Barbecue, Berbere Spice and Perfect Teeth

I’ve been back in Glasgow for a couple of weeks now. I was away for a couple of decades. I still can’t remember the UK mobile phone number that I’ve had for the last five years, but I have a dentist. I’m trying to think up ailments so I can register with a GP too. It’s strangely exciting putting down tentative roots after 20 years away from home.

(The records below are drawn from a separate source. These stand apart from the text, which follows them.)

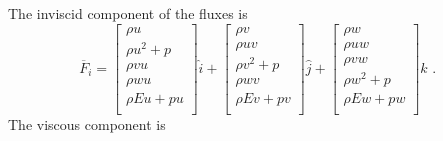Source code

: The inviscid component of the fluxes is
\begin{equation}
 \overline{F}_{i} = \left [ \begin{array}{c}
                               \rho u \\
                               \rho u^{2} + p \\
                               \rho vu \\
                               \rho wu \\
                               \rho Eu + pu \\
                            \end{array} \right ] \hat{i} 
                  + \left [ \begin{array}{c} 
                               \rho v \\
                               \rho uv \\
                               \rho v^{2} + p \\
                               \rho wv \\
                               \rho Ev + pv  \\
                            \end{array} \right ] \hat{j} 
                  + \left [ \begin{array}{c} 
                               \rho w \\
                               \rho uw \\
                               \rho vw \\
                               \rho w^{2} + p \\
                               \rho Ew + pw \\
                            \end{array} \right ] \hat{k} 
                 \text{ . }
 \label{eq:F_i_3D}
\end{equation}
The viscous component is
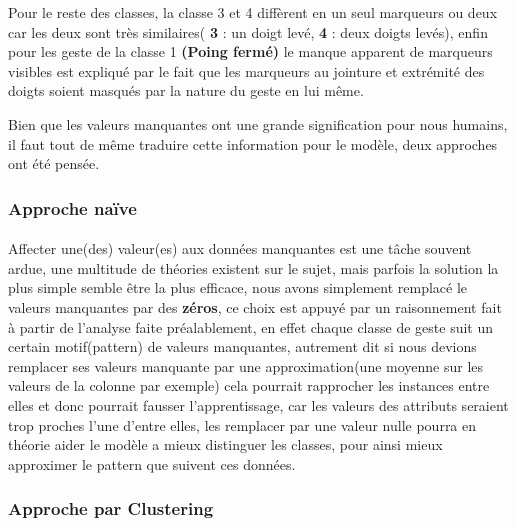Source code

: Pour le reste des classes, la classe 3 et 4 diffèrent en un seul marqueurs ou deux car les deux sont très similaires( \textbf{3} : un doigt levé, \textbf{4} : deux doigts levés), enfin pour les geste de la classe 1 \textbf{(Poing fermé)} le manque apparent de marqueurs visibles est expliqué par le fait que les marqueurs au jointure et extrémité des doigts soient masqués par la nature du geste en lui même.\par 
Bien que les valeurs manquantes ont une grande signification pour nous humains, il faut tout de même traduire cette information pour le modèle, deux approches ont été pensée.
\subsubsection{Approche naïve}\label{naiveApproache}
\paragraph{}
Affecter une(des) valeur(es) aux données manquantes est une tâche souvent ardue, une multitude de théories existent sur le sujet, mais parfois la solution la plus simple semble être la plus efficace, nous avons simplement remplacé le valeurs manquantes par des \textbf{zéros}, ce choix est appuyé par un raisonnement fait à partir de l'analyse faite préalablement, en effet chaque classe de geste suit un certain motif(pattern) de valeurs manquantes, autrement dit si nous devions remplacer ses valeurs manquante par une approximation(une moyenne sur les valeurs de la colonne par exemple) cela pourrait rapprocher les instances entre elles et donc pourrait fausser l'apprentissage, car les valeurs des attributs seraient trop proches l'une d'entre elles, les remplacer par une valeur nulle pourra en théorie aider le modèle a mieux distinguer les classes, pour ainsi mieux approximer le pattern que suivent ces données.	
\subsubsection{Approche par Clustering}\label{clusterApproache}
\paragraph{}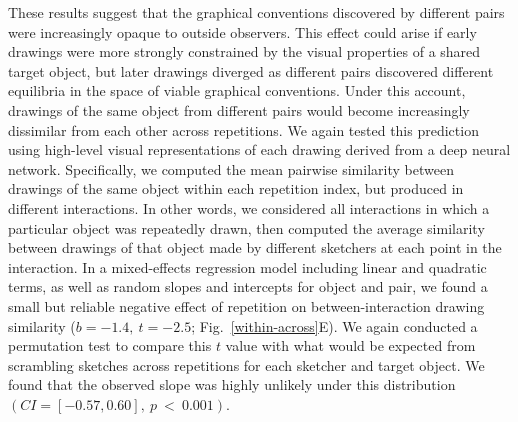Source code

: \documentclass[11pt,letterpaper]{article}
\begin{document}
These results suggest that the graphical conventions discovered by different pairs were increasingly opaque to outside observers.
This effect could arise if early drawings were more strongly constrained by the visual properties of a shared target object, but later drawings diverged as different pairs discovered different equilibria in the space of viable graphical conventions.
Under this account, drawings of the same object from different pairs would become increasingly dissimilar from each other across repetitions.
We again tested this prediction using high-level visual representations of each drawing derived from a deep neural network.
Specifically, we computed the mean pairwise similarity between drawings of the same object within each repetition index, but produced in different interactions.
In other words, we considered all interactions in which a particular object was repeatedly drawn, then computed the average similarity between drawings of that object made by different sketchers at each point in the interaction.
In a mixed-effects regression model including linear and quadratic terms, as well as random slopes and intercepts for object and pair, we found a small but reliable negative effect of repetition on between-interaction drawing similarity ($b = -1.4, ~t = -2.5$; Fig.~\ref{within-across}E). %
We again conducted a permutation test to compare this $t$ value with what would be expected from scrambling sketches across repetitions for each sketcher and target object.
We found that the observed slope was highly unlikely under this distribution $(CI = [-0.57, 0.60],~p~<~0.001)$.




\end{document}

In some ways it’s the exact same place I fled from when I was 19. In other ways it’s a completely different universe. It’s gone both fiercely, staunchly Scottish (ref: obligatory inclusion of black pudding salad and haggis—with potatoes, in pakora, on pizza—on all city menus), and thrillingly international. Now Glasgow has sushi places, Korean joints and pinata parlours. Okay, it doesn’t have pinata parlours yet, but I live in hope. However, Glasgow’s lack of barbecue places and Ethiopian restaurants has been causing me some consternation, but this morning I found a store that sells some excellent barbecue sauces plus ingredients for me to make my own. This pleases me. And makes me (a) hungry and (b) buy vast vats of such supplies and then have to stagger all the way up the road with them. Further excitement: Lupe Pinto’s Chile and Spice Shop has what appears to be Scotland’s biggest tequila selection! I practically drooled all over the counter and my gallon jug of enchilada sauce. And for Adrian, who often carries a security bottle of hot sauce for emergencies, there’s an entire wall of the scorching substances! Add to this mouth-watering recipe the fact that Lupe’s neighbours include a specialist beer shop, an African spice store, an organic butcher, the River Kelvin and my new dentist and I think we may have to ship our boxes across the Atlantic. Injera, berbere spice and perfect teeth could soon be mine. A 9% beer hangover could soon be Adrian’s.